Config	v2603 Rows	Description
`code_corpus`	1,744	Code solutions (5 languages, 2 generator models)
`text_corpus`	875	Problem descriptions (175 original + 700 LLM noise)
`text2code_queries`	1,123	T2C queries (canonical, full, search subtasks)
`text2code_qrels`	5,950	T2C relevance judgments (2,814 pos + 3,136 hard neg)
`code2code_queries`	278	C2C queries (cross-language)
`code2code_qrels`	1,457	C2C relevance judgments (623 pos + 834 hard neg)
`code2text_queries`	1,200	C2T queries (canonical, full, match subtasks)
`code2text_qrels`	4,610	C2T relevance judgments (820 pos + 2,650 hard neg)
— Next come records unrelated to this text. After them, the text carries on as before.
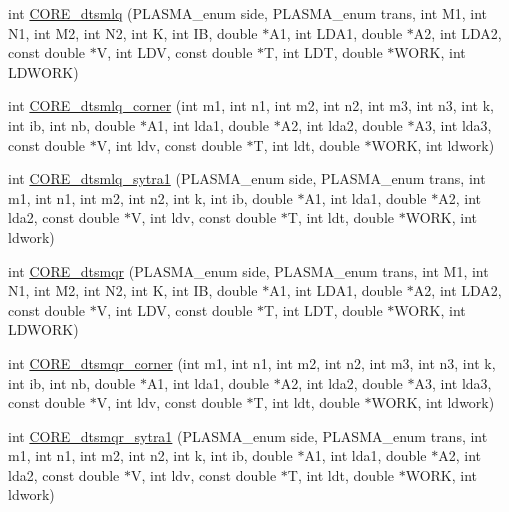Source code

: \begin{DoxyCompactItemize}
\item 
int \hyperlink{group__CORE__double_gafb81efeef8942dd4b3bd85d3e58d3c8c_gafb81efeef8942dd4b3bd85d3e58d3c8c}{C\+O\+R\+E\+\_\+dtsmlq} (P\+L\+A\+S\+M\+A\+\_\+enum side, P\+L\+A\+S\+M\+A\+\_\+enum trans, int M1, int N1, int M2, int N2, int K, int I\+B, double $\ast$A1, int L\+D\+A1, double $\ast$A2, int L\+D\+A2, const double $\ast$V, int L\+D\+V, const double $\ast$T, int L\+D\+T, double $\ast$W\+O\+R\+K, int L\+D\+W\+O\+R\+K)
\item 
int \hyperlink{group__CORE__double_gab75e15e330b097d4cb04e580b526c37d_gab75e15e330b097d4cb04e580b526c37d}{C\+O\+R\+E\+\_\+dtsmlq\+\_\+corner} (int m1, int n1, int m2, int n2, int m3, int n3, int k, int ib, int nb, double $\ast$A1, int lda1, double $\ast$A2, int lda2, double $\ast$A3, int lda3, const double $\ast$V, int ldv, const double $\ast$T, int ldt, double $\ast$W\+O\+R\+K, int ldwork)
\item 
int \hyperlink{group__CORE__double_ga4efacaf4c386e7c5cef9cd111d910ad9_ga4efacaf4c386e7c5cef9cd111d910ad9}{C\+O\+R\+E\+\_\+dtsmlq\+\_\+sytra1} (P\+L\+A\+S\+M\+A\+\_\+enum side, P\+L\+A\+S\+M\+A\+\_\+enum trans, int m1, int n1, int m2, int n2, int k, int ib, double $\ast$A1, int lda1, double $\ast$A2, int lda2, const double $\ast$V, int ldv, const double $\ast$T, int ldt, double $\ast$W\+O\+R\+K, int ldwork)
\item 
int \hyperlink{group__CORE__double_gae324a24ebf7b2b6009f63454134d5824_gae324a24ebf7b2b6009f63454134d5824}{C\+O\+R\+E\+\_\+dtsmqr} (P\+L\+A\+S\+M\+A\+\_\+enum side, P\+L\+A\+S\+M\+A\+\_\+enum trans, int M1, int N1, int M2, int N2, int K, int I\+B, double $\ast$A1, int L\+D\+A1, double $\ast$A2, int L\+D\+A2, const double $\ast$V, int L\+D\+V, const double $\ast$T, int L\+D\+T, double $\ast$W\+O\+R\+K, int L\+D\+W\+O\+R\+K)
\item 
int \hyperlink{group__CORE__double_ga502c8674867dfe112ce5fc9ac8ca1be7_ga502c8674867dfe112ce5fc9ac8ca1be7}{C\+O\+R\+E\+\_\+dtsmqr\+\_\+corner} (int m1, int n1, int m2, int n2, int m3, int n3, int k, int ib, int nb, double $\ast$A1, int lda1, double $\ast$A2, int lda2, double $\ast$A3, int lda3, const double $\ast$V, int ldv, const double $\ast$T, int ldt, double $\ast$W\+O\+R\+K, int ldwork)
\item 
int \hyperlink{group__CORE__double_ga2a731f8fc79ae3f45e1d006a83c5dc6e_ga2a731f8fc79ae3f45e1d006a83c5dc6e}{C\+O\+R\+E\+\_\+dtsmqr\+\_\+sytra1} (P\+L\+A\+S\+M\+A\+\_\+enum side, P\+L\+A\+S\+M\+A\+\_\+enum trans, int m1, int n1, int m2, int n2, int k, int ib, double $\ast$A1, int lda1, double $\ast$A2, int lda2, const double $\ast$V, int ldv, const double $\ast$T, int ldt, double $\ast$W\+O\+R\+K, int ldwork)

\end{DoxyCompactItemize}
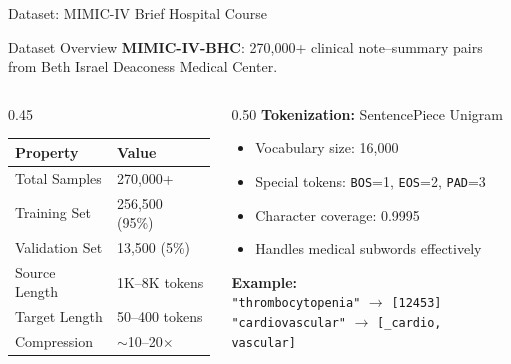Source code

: \documentclass[10pt, aspectratio=169]{beamer}
\begin{document}
\begin{frame}{Dataset: MIMIC-IV Brief Hospital Course}
  \begin{block}{Dataset Overview}
    \textbf{MIMIC-IV-BHC}: 270,000+ clinical note--summary pairs from Beth Israel Deaconess Medical Center.
  \end{block}

  \vspace{0.2cm}

  \begin{columns}[T]
    \begin{column}{0.45\textwidth}
      \begin{table}
        \centering
        \small
        \begin{tabular}{ll}
          \toprule
          \textbf{Property} & \textbf{Value} \\
          \midrule
          Total Samples & 270,000+ \\
          Training Set & 256,500 (95\%) \\
          Validation Set & 13,500 (5\%) \\
          Source Length & 1K--8K tokens \\
          Target Length & 50--400 tokens \\
          Compression & $\sim$10--20$\times$ \\
          \bottomrule
        \end{tabular}
      \end{table}
    \end{column}
    \begin{column}{0.50\textwidth}
      \textbf{Tokenization:} SentencePiece Unigram
      \begin{itemize}
        \item Vocabulary size: 16,000
        \item Special tokens: \texttt{BOS}=1, \texttt{EOS}=2, \texttt{PAD}=3
        \item Character coverage: 0.9995
        \item Handles medical subwords effectively
      \end{itemize}
      \vspace{0.2cm}
      \textbf{Example:}\\
      {\scriptsize\texttt{"thrombocytopenia"} $\rightarrow$ \texttt{[12453]}}\\
      {\scriptsize\texttt{"cardiovascular"} $\rightarrow$ \texttt{[\_cardio, vascular]}}
    \end{column}
  \end{columns}
\end{frame}
\end{document}
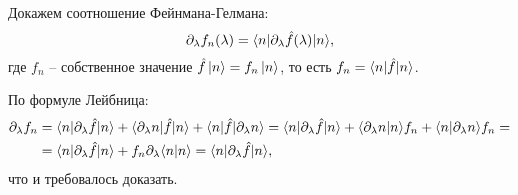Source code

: 
Докажем соотношение Фейнмана-Гелмана:
\begin{equation*}
    \partial_\lambda f_n (\lambda) = \bk{n}[\partial_\lambda \hat{f}(\lambda)]{n},
\end{equation*}
где $f_n$ -- собственное значение $\hat{f} \left| n \right\rangle = f_n \left| n \right\rangle$, то есть $f_n = \bk{n}[\hat{f}]{n}$. 

По формуле Лейбница:
\begin{align*}
    \partial_\lambda f_n 
    &= 
    \bk{n}[\partial_\lambda \hat{f}]{n} + 
    \bk{\partial_\lambda n}[\hat{f}]{n} + \bk{n}[\hat{f}]{\partial_\lambda n} 
    =
    \bk{n}[\partial_\lambda \hat{f}]{n} + \bk{\partial_\lambda n}{n} f_n + 
    \bk{n}{\partial_\lambda n} f_n 
    = \\ &=
    \bk{n}[\partial_\lambda \hat{f}]{n} + f_n \partial_\lambda \bk{n}{n} 
    = 
    \bk{n}[\partial_\lambda \hat{f}]{n},
\end{align*}
что и требовалось доказать.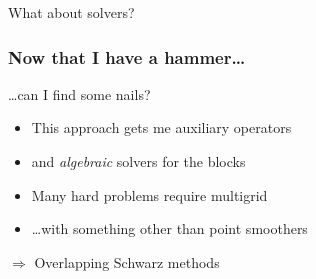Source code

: \documentclass[presentation,aspectratio=43, 10pt]{beamer}
\begin{document}
\begin{frame}[standout]
  What about solvers?
\end{frame}

\begin{frame}
  \frametitle{Now that I have a hammer\ldots}
  \ldots can I find some nails?

  \begin{itemize}
  \item This approach gets me auxiliary operators
  \item and \emph{algebraic} solvers for the blocks
  \item Many hard problems require multigrid 
  \item \dots with something other than point smoothers
  \end{itemize}
  \pause

  \begin{center}
    $\Rightarrow$ Overlapping Schwarz methods
  \end{center}
\end{frame}
\end{document}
Benchmark Results (v202603, nDCG@10)

Rank	Model	Avg	T2C	C2C	C2T
1	GemEmb-2	0.639	0.434	0.698	0.784
2	C2LLM-7B	0.623	0.443	0.659	0.766
3	jina-code-1.5b	0.607	0.414	0.671	0.735
4	C2LLM-0.5B	0.604	0.430	0.657	0.725
5	jina-code-0.5b	0.596	0.386	0.677	0.725
6	F2LLM-4B	0.547	0.407	0.500	0.735
7	Qwen3-Emb-4B	0.495	0.390	0.392	0.704
8	F2LLM-1.7B	0.485	0.383	0.383	0.690
9	Qwen3-Emb-0.6B	0.443	0.349	0.384	0.597
10	F2LLM-0.6B	0.439	0.344	0.334	0.641
11	Qwen3-Emb-8B	0.428	0.328	0.320	0.635

CoREB-Reranker

hq-bench/coreb-code-reranker is a code reranker fine-tuned from Qwen3-Reranker-4B via LoRA. It is the first reranker to achieve consistent gains across all three code search tasks.

Reranking delta (nDCG@10 %):

Reranker	T2C	C2C	C2T
CoREB-Reranker	+1.1	+5.1	+0.8

Training and test data: hq-bench/coreb-code-reranker-train-test-dataset

Split	Records	T2C	C2T	C2C	Source
train	4,173	2,742	1,064	367	v202602
test	3,882	2,249	1,010	623	v202603

Each record contains a query, one positive, up to 16 hard negatives (rel=1), and easy negatives sampled from the corpus. Train/test splits are problem-disjoint.

from datasets import load_dataset

train = load_dataset("hq-bench/coreb-code-reranker-train-test-dataset", split="train")
test = load_dataset("hq-bench/coreb-code-reranker-train-test-dataset", split="test")

# Filter by task
t2c_train = train.filter(lambda x: x["task"] == "text2code")

Tutorials

Interactive Colab notebooks to get started:

Notebook	Description
01 — Download & Analyze Data	Load the dataset from HuggingFace, explore corpus/queries/qrels, and analyze statistics
02 — Run Evaluation	Two-stage evaluation: dense retrieval + reranking with CoREB-Reranker

Citation

@article{xue2025coreb,
  title   = {Beyond Retrieval: A Multitask Benchmark and Model for Code Search},
  author  = {Xue, Siqiao and Liao, Zihan and Qin, Jin and Zhang, Ziyin and Mu, Yixiang and Zhou, Fan and Yu, Hang},
  journal = {arXiv preprint arXiv:2605.04615},
  year    = {2025},
  url     = {https://arxiv.org/abs/2605.04615}
}

License

This project is licensed under the Apache License 2.0 — see LICENSE for details.